Two important facts here about modern technology:
1. Once on the Internet, nothing ever truly goes away.
2. Politicians butt dial.
And the convergence of these politically inconvenient truths is at the heart of a new website that preserves all the tweets deleted by politicians, then serves them up for a public who was never supposed to lay eyes on them.
Politwoops made its debut just a week ago, but it's already a site both familiar and feared in the nation's capitol. Every typo, misspelling or bit of questionable judgment a politician (or, in fairness, their staff) put on Twitter and thought they deleted has now been brought back to life. Very public life.

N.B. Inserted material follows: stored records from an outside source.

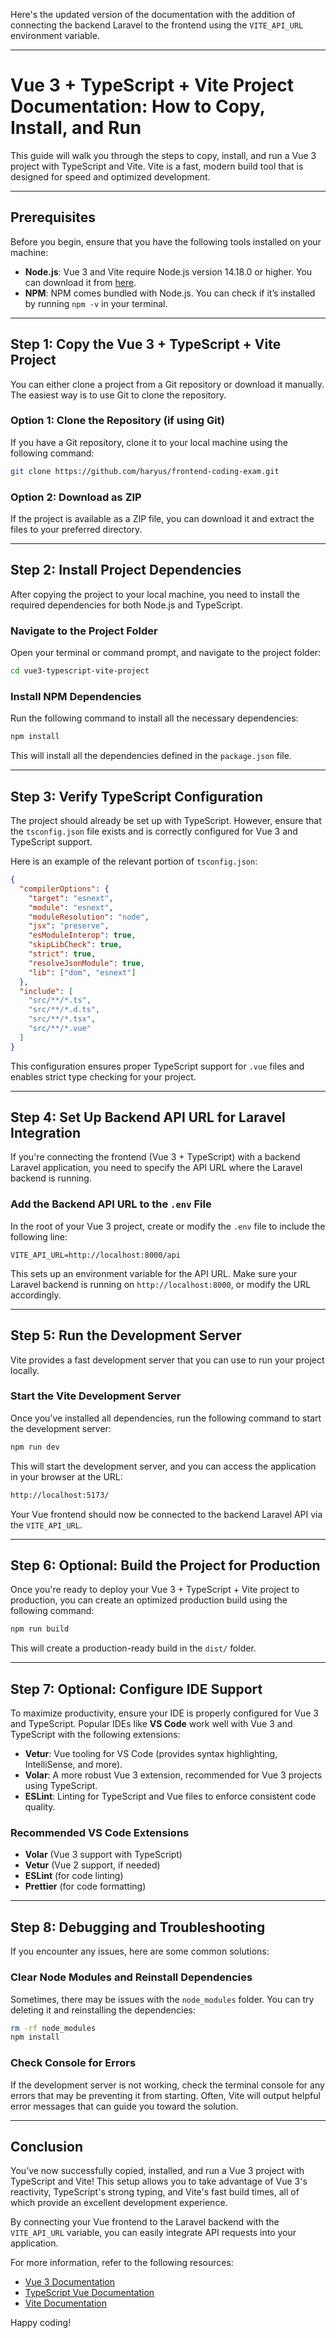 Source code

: Here's the updated version of the documentation with the addition of connecting the backend Laravel to the frontend using the `VITE_API_URL` environment variable.

---

# Vue 3 + TypeScript + Vite Project Documentation: How to Copy, Install, and Run

This guide will walk you through the steps to copy, install, and run a Vue 3 project with TypeScript and Vite. Vite is a fast, modern build tool that is designed for speed and optimized development.

---

## Prerequisites

Before you begin, ensure that you have the following tools installed on your machine:

- **Node.js**: Vue 3 and Vite require Node.js version 14.18.0 or higher. You can download it from [here](https://nodejs.org/).
- **NPM**: NPM comes bundled with Node.js. You can check if it’s installed by running `npm -v` in your terminal.

---

## Step 1: Copy the Vue 3 + TypeScript + Vite Project

You can either clone a project from a Git repository or download it manually. The easiest way is to use Git to clone the repository.

### Option 1: Clone the Repository (if using Git)
If you have a Git repository, clone it to your local machine using the following command:

```bash
git clone https://github.com/haryus/frontend-coding-exam.git
```

### Option 2: Download as ZIP
If the project is available as a ZIP file, you can download it and extract the files to your preferred directory.

---

## Step 2: Install Project Dependencies

After copying the project to your local machine, you need to install the required dependencies for both Node.js and TypeScript.

### Navigate to the Project Folder
Open your terminal or command prompt, and navigate to the project folder:

```bash
cd vue3-typescript-vite-project
```

### Install NPM Dependencies
Run the following command to install all the necessary dependencies:

```bash
npm install
```

This will install all the dependencies defined in the `package.json` file.

---

## Step 3: Verify TypeScript Configuration

The project should already be set up with TypeScript. However, ensure that the `tsconfig.json` file exists and is correctly configured for Vue 3 and TypeScript support.

Here is an example of the relevant portion of `tsconfig.json`:

```json
{
  "compilerOptions": {
    "target": "esnext",
    "module": "esnext",
    "moduleResolution": "node",
    "jsx": "preserve",
    "esModuleInterop": true,
    "skipLibCheck": true,
    "strict": true,
    "resolveJsonModule": true,
    "lib": ["dom", "esnext"]
  },
  "include": [
    "src/**/*.ts",
    "src/**/*.d.ts",
    "src/**/*.tsx",
    "src/**/*.vue"
  ]
}
```

This configuration ensures proper TypeScript support for `.vue` files and enables strict type checking for your project.

---

## Step 4: Set Up Backend API URL for Laravel Integration

If you're connecting the frontend (Vue 3 + TypeScript) with a backend Laravel application, you need to specify the API URL where the Laravel backend is running.

### Add the Backend API URL to the `.env` File

In the root of your Vue 3 project, create or modify the `.env` file to include the following line:

```env
VITE_API_URL=http://localhost:8000/api
```

This sets up an environment variable for the API URL. Make sure your Laravel backend is running on `http://localhost:8000`, or modify the URL accordingly.

---

## Step 5: Run the Development Server

Vite provides a fast development server that you can use to run your project locally.

### Start the Vite Development Server
Once you’ve installed all dependencies, run the following command to start the development server:

```bash
npm run dev
```

This will start the development server, and you can access the application in your browser at the URL:

```bash
http://localhost:5173/
```

Your Vue frontend should now be connected to the backend Laravel API via the `VITE_API_URL`.

---

## Step 6: Optional: Build the Project for Production

Once you're ready to deploy your Vue 3 + TypeScript + Vite project to production, you can create an optimized production build using the following command:

```bash
npm run build
```

This will create a production-ready build in the `dist/` folder.

---

## Step 7: Optional: Configure IDE Support

To maximize productivity, ensure your IDE is properly configured for Vue 3 and TypeScript. Popular IDEs like **VS Code** work well with Vue 3 and TypeScript with the following extensions:

- **Vetur**: Vue tooling for VS Code (provides syntax highlighting, IntelliSense, and more).
- **Volar**: A more robust Vue 3 extension, recommended for Vue 3 projects using TypeScript.
- **ESLint**: Linting for TypeScript and Vue files to enforce consistent code quality.

### Recommended VS Code Extensions

- **Volar** (Vue 3 support with TypeScript)
- **Vetur** (Vue 2 support, if needed)
- **ESLint** (for code linting)
- **Prettier** (for code formatting)

---

## Step 8: Debugging and Troubleshooting

If you encounter any issues, here are some common solutions:

### Clear Node Modules and Reinstall Dependencies

Sometimes, there may be issues with the `node_modules` folder. You can try deleting it and reinstalling the dependencies:

```bash
rm -rf node_modules
npm install
```

### Check Console for Errors

If the development server is not working, check the terminal console for any errors that may be preventing it from starting. Often, Vite will output helpful error messages that can guide you toward the solution.

---

## Conclusion

You’ve now successfully copied, installed, and run a Vue 3 project with TypeScript and Vite! This setup allows you to take advantage of Vue 3's reactivity, TypeScript's strong typing, and Vite's fast build times, all of which provide an excellent development experience.

By connecting your Vue frontend to the Laravel backend with the `VITE_API_URL` variable, you can easily integrate API requests into your application.

For more information, refer to the following resources:

- [Vue 3 Documentation](https://v3.vuejs.org/)
- [TypeScript Vue Documentation](https://vuejs.org/guide/typescript/)
- [Vite Documentation](https://vitejs.dev/)

Happy coding!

In an election year.
The site was launched by the Sunlight Foundation, a nonpartisan group whose stated goal is "to change the relationship between citizens and their government with Internet technology." Add "and make a modern parlor game out of their mistakes" and you've really got something.
Their program detects whenever a tweet is deleted from any of the accounts they follow and automatically grabs the text and archives it to their site.
So when Rep. Stephen Fincher (R-FL) tweeted then deleted that "#thebachelor is a lot like the Hunger Games," his message instantly found a new home at Politiwoops.
Some other tweets politicians tried to hide:
Rep. Kevin McCarthy (R-CA): RT @JPFreire: Tips for driving in DC: walk towards your car. Set it on fire. Set yourself on fire. Arrive at spiritual destination.
Rep. Frank Pallone (D-NJ): Stop @ D'Orsi's Bakery, Port Reading for Italian bread and pasr
Rep. Bill Posey (R-FL): How to Drop 20 lbs. of Fat in 30 Days http://t.co/ZqTlzYMO (the spam is bad enough, but that link goes to a Pinterest board (??) which includes a photo of a baby bird with the caption 'Everybody Calm The F*** Down')
Rep. Ben Quayle (R-AZ): T
Rep. Glenn 'GT' Thompson (R-PA): On the House Floor to
Rep. James Clyburn (D-SC): Ggfhdieodgih
Rep. Tim Ryan (D-OH): Don't forget the apple wedges, Dave @dskolnick
And this one from Rep. Jeff Miller (R-FL): Was Obama born in the United States? http://t.co/BcAQ71KY (link originally went to a Facebook poll)
One of the site's directors told NPR that shortly after Politwoops launched, it started to become an unintentional news feed for a handful of enterprising politicians. "A few Republican members of Congress started intentionally deleting tweets," said Tom Lee. That way they were able to "get to the top of the site with their own partisan messages."
"It's kind of a fiction to pretend that you can put something out on the Internet and then delete it," Lee explained. "So some people will have gotten this material no matter what. We just want to make sure that everyone has an equal right and ability to access it."